Weezer were also recently forced to cancel shows citing low ticket sales, so perhaps it would seem that we are willing to cash out in a cost of living crisis only if the show is imbued with a sense of one-off immediacy and nostalgia loses its grip if we delve into it in a sustained fashion like that VHS player you bought and had fun with for a weekend before realising, ‘You know what, streaming is actually pretty good when you think about it’.

This final point has a distinct crossover with the faddish nature of flippant modern society too. With enough financial cache to take lengthy spells off, legacy acts have the luxury of being able to hang up their boots and then come back with a bang for a short, beloved stint.
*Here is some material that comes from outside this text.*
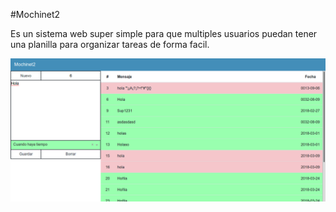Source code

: #Mochinet2

Es un sistema web super simple para que multiples usuarios puedan tener una planilla para organizar tareas de forma facil.

![Screenshoot](Image1.png/?raw=true "Screenshoot")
However, if they had to go through the same gruelling tour and promotion schedules of up-and-coming artists, the novelty of their return might eventually result in the erosion that many artists face with increased exposure. Therefore, maybe a little bit of mild cynicism about these comeback shows does, indeed, help to level the playing field a touch, even if it is also only human to bask in the beauty of nostalgia’s balm for a few glorious youth reclaiming hours in a field or see an epic act for the first time.